SERAYUNEWS – Perayaan Imlek telah menjadi bagian penting dari budaya Indonesia.
Awalnya merupakan tradisi khas komunitas Tionghoa, kini Imlek berkembang menjadi simbol keberagaman yang mengakar kuat dalam kehidupan masyarakat Indonesia.
Akademisi UIN Prof. K.H. Saifuddin Zuhri Purwokerto, Dr.
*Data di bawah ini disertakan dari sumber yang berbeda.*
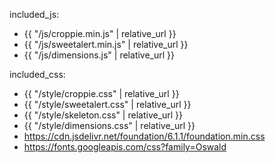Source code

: included_js: 
- {{ "/js/croppie.min.js" | relative_url }}
- {{ "/js/sweetalert.min.js" | relative_url }}
- {{ "/js/dimensions.js" | relative_url }}

included_css:
- {{ "/style/croppie.css" | relative_url }}
- {{ "/style/sweetalert.css" | relative_url }}
- {{ "/style/skeleton.css" | relative_url }}
- {{ "/style/dimensions.css" | relative_url }}
- https://cdn.jsdelivr.net/foundation/6.1.1/foundation.min.css
- https://fonts.googleapis.com/css?family=Oswald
Muhammad Ash-Shiddiqy, dalam artikelnya menyebut bahwa bagi komunitas Tionghoa Muslim, Imlek bukan sekadar perayaan pergantian tahun, tetapi juga wujud integrasi budaya dengan nilai-nilai Islam.
Mereka merayakan Imlek dengan tetap mempertahankan identitas budaya Tionghoa sekaligus menyesuaikannya dengan ajaran agama.
Di berbagai kota besar Indonesia, perayaan Imlek oleh komunitas Muslim Tionghoa diawali dengan shalat berjamaah, doa syukur, serta pengajian.
Elemen khas Imlek, seperti angpau, lampion, dan warna merah tetap dipertahankan, namun diberi makna yang sesuai dengan Islam.
Sebagai contoh, angpau dimaknai sebagai bentuk sedekah bagi anak-anak dan mereka yang membutuhkan. Tradisi ini mencerminkan fleksibilitas ajaran Islam yang selaras dengan inklusivitas budaya Indonesia.
Islam di Nusantara telah berkembang dalam harmoni dengan tradisi lokal tanpa meninggalkan prinsip-prinsip keagamaannya.
Hal ini membuktikan bahwa Islam di Indonesia tidak hanya menjadi agama mayoritas, tetapi juga mampu merangkul keberagaman tanpa kehilangan esensinya.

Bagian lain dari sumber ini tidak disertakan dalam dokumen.